Task objective
Set down every record below exactly as it stands.

(Items from a data source)
------

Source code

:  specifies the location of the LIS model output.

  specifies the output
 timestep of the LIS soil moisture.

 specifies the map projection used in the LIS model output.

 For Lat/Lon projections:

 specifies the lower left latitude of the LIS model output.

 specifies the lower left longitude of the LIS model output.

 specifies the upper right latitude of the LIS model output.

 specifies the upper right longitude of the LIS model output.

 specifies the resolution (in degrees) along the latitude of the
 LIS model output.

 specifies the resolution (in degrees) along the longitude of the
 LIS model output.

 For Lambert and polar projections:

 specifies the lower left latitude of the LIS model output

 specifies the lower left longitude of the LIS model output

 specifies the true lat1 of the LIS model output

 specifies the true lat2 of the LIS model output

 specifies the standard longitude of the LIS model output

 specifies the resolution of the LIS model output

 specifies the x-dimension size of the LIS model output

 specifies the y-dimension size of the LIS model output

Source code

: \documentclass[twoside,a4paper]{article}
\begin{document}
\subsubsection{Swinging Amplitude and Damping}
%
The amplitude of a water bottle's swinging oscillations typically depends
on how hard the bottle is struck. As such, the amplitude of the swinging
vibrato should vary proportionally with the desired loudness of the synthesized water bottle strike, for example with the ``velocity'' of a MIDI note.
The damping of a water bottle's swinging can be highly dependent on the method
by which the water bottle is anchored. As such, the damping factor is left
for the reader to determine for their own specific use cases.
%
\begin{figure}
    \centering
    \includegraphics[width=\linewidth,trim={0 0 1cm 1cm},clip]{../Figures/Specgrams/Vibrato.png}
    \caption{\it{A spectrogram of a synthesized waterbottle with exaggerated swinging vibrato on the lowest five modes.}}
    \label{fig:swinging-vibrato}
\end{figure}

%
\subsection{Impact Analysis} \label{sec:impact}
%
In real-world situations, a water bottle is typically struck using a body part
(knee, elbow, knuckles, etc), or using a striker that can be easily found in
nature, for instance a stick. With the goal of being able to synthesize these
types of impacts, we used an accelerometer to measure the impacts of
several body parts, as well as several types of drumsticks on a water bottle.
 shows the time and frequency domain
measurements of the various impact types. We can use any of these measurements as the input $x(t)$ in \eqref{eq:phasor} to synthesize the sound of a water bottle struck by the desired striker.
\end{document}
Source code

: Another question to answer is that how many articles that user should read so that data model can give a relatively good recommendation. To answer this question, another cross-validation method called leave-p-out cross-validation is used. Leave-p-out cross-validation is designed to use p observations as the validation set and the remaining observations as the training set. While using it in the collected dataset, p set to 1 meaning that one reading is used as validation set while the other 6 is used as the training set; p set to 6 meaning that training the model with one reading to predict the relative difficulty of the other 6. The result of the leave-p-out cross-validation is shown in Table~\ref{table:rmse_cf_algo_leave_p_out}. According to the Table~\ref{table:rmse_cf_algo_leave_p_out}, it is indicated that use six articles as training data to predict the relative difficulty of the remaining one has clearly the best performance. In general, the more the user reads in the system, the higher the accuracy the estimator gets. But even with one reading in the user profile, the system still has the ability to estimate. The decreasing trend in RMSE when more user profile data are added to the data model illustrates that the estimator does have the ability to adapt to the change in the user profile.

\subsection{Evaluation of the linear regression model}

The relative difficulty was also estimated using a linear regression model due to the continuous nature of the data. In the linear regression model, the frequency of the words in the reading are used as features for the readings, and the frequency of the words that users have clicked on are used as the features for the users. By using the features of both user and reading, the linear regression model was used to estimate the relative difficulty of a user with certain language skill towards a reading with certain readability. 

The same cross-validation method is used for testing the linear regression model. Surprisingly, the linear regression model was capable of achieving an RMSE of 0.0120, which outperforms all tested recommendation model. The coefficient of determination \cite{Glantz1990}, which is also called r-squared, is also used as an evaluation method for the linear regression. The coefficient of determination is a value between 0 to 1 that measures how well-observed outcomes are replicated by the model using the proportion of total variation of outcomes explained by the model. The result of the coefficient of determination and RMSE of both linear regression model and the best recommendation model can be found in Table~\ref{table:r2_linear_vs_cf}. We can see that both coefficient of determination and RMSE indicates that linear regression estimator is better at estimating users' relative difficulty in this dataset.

------

Solution below
Source code

:  specifies the location of the LIS model output.

  specifies the output
 timestep of the LIS soil moisture.

 specifies the map projection used in the LIS model output.

 For Lat/Lon projections:

 specifies the lower left latitude of the LIS model output.

 specifies the lower left longitude of the LIS model output.

 specifies the upper right latitude of the LIS model output.

 specifies the upper right longitude of the LIS model output.

 specifies the resolution (in degrees) along the latitude of the
 LIS model output.

 specifies the resolution (in degrees) along the longitude of the
 LIS model output.

 For Lambert and polar projections:

 specifies the lower left latitude of the LIS model output

 specifies the lower left longitude of the LIS model output

 specifies the true lat1 of the LIS model output

 specifies the true lat2 of the LIS model output

 specifies the standard longitude of the LIS model output

 specifies the resolution of the LIS model output

 specifies the x-dimension size of the LIS model output

 specifies the y-dimension size of the LIS model output

Source code

: \documentclass[twoside,a4paper]{article}
\begin{document}
\subsubsection{Swinging Amplitude and Damping}
%
The amplitude of a water bottle's swinging oscillations typically depends
on how hard the bottle is struck. As such, the amplitude of the swinging
vibrato should vary proportionally with the desired loudness of the synthesized water bottle strike, for example with the ``velocity'' of a MIDI note.
The damping of a water bottle's swinging can be highly dependent on the method
by which the water bottle is anchored. As such, the damping factor is left
for the reader to determine for their own specific use cases.
%
\begin{figure}
    \centering
    \includegraphics[width=\linewidth,trim={0 0 1cm 1cm},clip]{../Figures/Specgrams/Vibrato.png}
    \caption{\it{A spectrogram of a synthesized waterbottle with exaggerated swinging vibrato on the lowest five modes.}}
    \label{fig:swinging-vibrato}
\end{figure}

%
\subsection{Impact Analysis} \label{sec:impact}
%
In real-world situations, a water bottle is typically struck using a body part
(knee, elbow, knuckles, etc), or using a striker that can be easily found in
nature, for instance a stick. With the goal of being able to synthesize these
types of impacts, we used an accelerometer to measure the impacts of
several body parts, as well as several types of drumsticks on a water bottle.
 shows the time and frequency domain
measurements of the various impact types. We can use any of these measurements as the input $x(t)$ in \eqref{eq:phasor} to synthesize the sound of a water bottle struck by the desired striker.
\end{document}
Source code

: Another question to answer is that how many articles that user should read so that data model can give a relatively good recommendation. To answer this question, another cross-validation method called leave-p-out cross-validation is used. Leave-p-out cross-validation is designed to use p observations as the validation set and the remaining observations as the training set. While using it in the collected dataset, p set to 1 meaning that one reading is used as validation set while the other 6 is used as the training set; p set to 6 meaning that training the model with one reading to predict the relative difficulty of the other 6. The result of the leave-p-out cross-validation is shown in Table~\ref{table:rmse_cf_algo_leave_p_out}. According to the Table~\ref{table:rmse_cf_algo_leave_p_out}, it is indicated that use six articles as training data to predict the relative difficulty of the remaining one has clearly the best performance. In general, the more the user reads in the system, the higher the accuracy the estimator gets. But even with one reading in the user profile, the system still has the ability to estimate. The decreasing trend in RMSE when more user profile data are added to the data model illustrates that the estimator does have the ability to adapt to the change in the user profile.

\subsection{Evaluation of the linear regression model}

The relative difficulty was also estimated using a linear regression model due to the continuous nature of the data. In the linear regression model, the frequency of the words in the reading are used as features for the readings, and the frequency of the words that users have clicked on are used as the features for the users. By using the features of both user and reading, the linear regression model was used to estimate the relative difficulty of a user with certain language skill towards a reading with certain readability. 

The same cross-validation method is used for testing the linear regression model. Surprisingly, the linear regression model was capable of achieving an RMSE of 0.0120, which outperforms all tested recommendation model. The coefficient of determination \cite{Glantz1990}, which is also called r-squared, is also used as an evaluation method for the linear regression. The coefficient of determination is a value between 0 to 1 that measures how well-observed outcomes are replicated by the model using the proportion of total variation of outcomes explained by the model. The result of the coefficient of determination and RMSE of both linear regression model and the best recommendation model can be found in Table~\ref{table:r2_linear_vs_cf}. We can see that both coefficient of determination and RMSE indicates that linear regression estimator is better at estimating users' relative difficulty in this dataset.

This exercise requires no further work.